◆ **WORK ITEM**
Word for word, copy out the data below, omitting pictures.
___ DATA TO EXAMINE
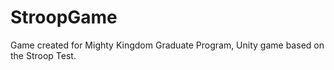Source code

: # StroopGame
Game created for Mighty Kingdom Graduate Program, Unity game based on the Stroop Test.
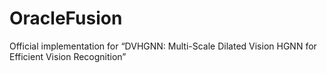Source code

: # OracleFusion
Official implementation for “DVHGNN: Multi-Scale Dilated Vision HGNN for Efficient Vision Recognition”
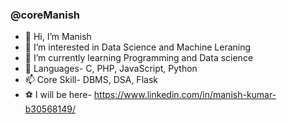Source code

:### @coreManish
- 👋 Hi, I’m Manish
- 👀 I’m interested in Data Science and Machine Leraning
- 🌱 I’m currently learning Programming and Data science
- 💞️ Languages- C, PHP, JavaScript, Python
- 📫 Core Skill- DBMS, DSA, Flask
- ⚽ I will be here- https://www.linkedin.com/in/manish-kumar-b30568149/
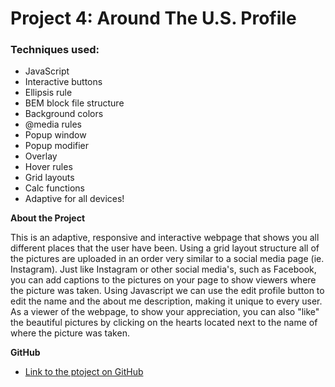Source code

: # Project 4: Around The U.S. Profile

### Techniques used:
* JavaScript
* Interactive buttons
* Ellipsis rule
* BEM block file structure
* Background colors
* @media rules
* Popup window
* Popup modifier
* Overlay
* Hover rules
* Grid layouts
* Calc functions
* Adaptive for all devices!

**About the Project**

This is an adaptive, responsive and interactive webpage that shows you all different places that the user have been. Using a grid layout structure all of the pictures are uploaded in an order very similar to a social media page (ie. Instagram). Just like Instagram or other social media's, such as Facebook, you can add captions to the pictures on your page to show viewers where the picture was taken. Using Javascript we can use the edit profile button to edit the name and the about me description, making it unique to every user. As a viewer of the webpage, to show your appreciation, you can also "like" the beautiful pictures by clicking on the hearts located next to the name of where the picture was taken. 

**GitHub**

* [Link to the ptoject on GitHub](https://sjeantaylor5.github.io/web_project_4/)
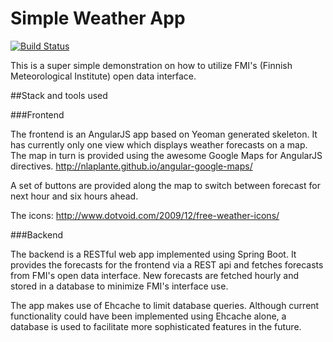 Simple Weather App
==================

[![Build Status](http://ec2-54-77-27-227.eu-west-1.compute.amazonaws.com:8080/job/simple-weather-app/badge/icon)](http://ec2-54-77-27-227.eu-west-1.compute.amazonaws.com:8080/job/simple-weather-app/)

This is a super simple demonstration on how to utilize FMI's (Finnish Meteorological Institute) open data interface.

##Stack and tools used

###Frontend

The frontend is an AngularJS app based on Yeoman generated skeleton. It has currently only one view which displays weather forecasts on a map. The map in turn is provided using the awesome Google Maps for AngularJS directives.
http://nlaplante.github.io/angular-google-maps/

A set of buttons are provided along the map to switch between forecast for next hour and six hours ahead.

The icons: http://www.dotvoid.com/2009/12/free-weather-icons/

###Backend

The backend is a RESTful web app implemented using Spring Boot. It provides the forecasts for the frontend via a REST api and fetches forecasts from FMI's open data interface. New forecasts are fetched hourly and stored in a database to minimize FMI's interface use.

The app makes use of Ehcache to limit database queries. Although current functionality could have been implemented using Ehcache alone, a database is used to facilitate more sophisticated features in the future.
______
◆ **EXERCISE ANSWER**
Source code

: # StroopGame
Game created for Mighty Kingdom Graduate Program, Unity game based on the Stroop Test.
Source code

: # OracleFusion
Official implementation for “DVHGNN: Multi-Scale Dilated Vision HGNN for Efficient Vision Recognition”
Source code

:### @coreManish
- 👋 Hi, I’m Manish
- 👀 I’m interested in Data Science and Machine Leraning
- 🌱 I’m currently learning Programming and Data science
- 💞️ Languages- C, PHP, JavaScript, Python
- 📫 Core Skill- DBMS, DSA, Flask
- ⚽ I will be here- https://www.linkedin.com/in/manish-kumar-b30568149/
Source code

: # Project 4: Around The U.S. Profile

### Techniques used:
* JavaScript
* Interactive buttons
* Ellipsis rule
* BEM block file structure
* Background colors
* @media rules
* Popup window
* Popup modifier
* Overlay
* Hover rules
* Grid layouts
* Calc functions
* Adaptive for all devices!

**About the Project**

This is an adaptive, responsive and interactive webpage that shows you all different places that the user have been. Using a grid layout structure all of the pictures are uploaded in an order very similar to a social media page (ie. Instagram). Just like Instagram or other social media's, such as Facebook, you can add captions to the pictures on your page to show viewers where the picture was taken. Using Javascript we can use the edit profile button to edit the name and the about me description, making it unique to every user. As a viewer of the webpage, to show your appreciation, you can also "like" the beautiful pictures by clicking on the hearts located next to the name of where the picture was taken. 

**GitHub**

* [Link to the ptoject on GitHub](https://sjeantaylor5.github.io/web_project_4/)
 Simple Weather App
==================

[![Build Status](http://ec2-54-77-27-227.eu-west-1.compute.amazonaws.com:8080/job/simple-weather-app/badge/icon)](http://ec2-54-77-27-227.eu-west-1.compute.amazonaws.com:8080/job/simple-weather-app/)

This is a super simple demonstration on how to utilize FMI's (Finnish Meteorological Institute) open data interface.

##Stack and tools used

###Frontend

The frontend is an AngularJS app based on Yeoman generated skeleton. It has currently only one view which displays weather forecasts on a map. The map in turn is provided using the awesome Google Maps for AngularJS directives.
http://nlaplante.github.io/angular-google-maps/

A set of buttons are provided along the map to switch between forecast for next hour and six hours ahead.

The icons: http://www.dotvoid.com/2009/12/free-weather-icons/

###Backend

The backend is a RESTful web app implemented using Spring Boot. It provides the forecasts for the frontend via a REST api and fetches forecasts from FMI's open data interface. New forecasts are fetched hourly and stored in a database to minimize FMI's interface use.

The app makes use of Ehcache to limit database queries. Although current functionality could have been implemented using Ehcache alone, a database is used to facilitate more sophisticated features in the future.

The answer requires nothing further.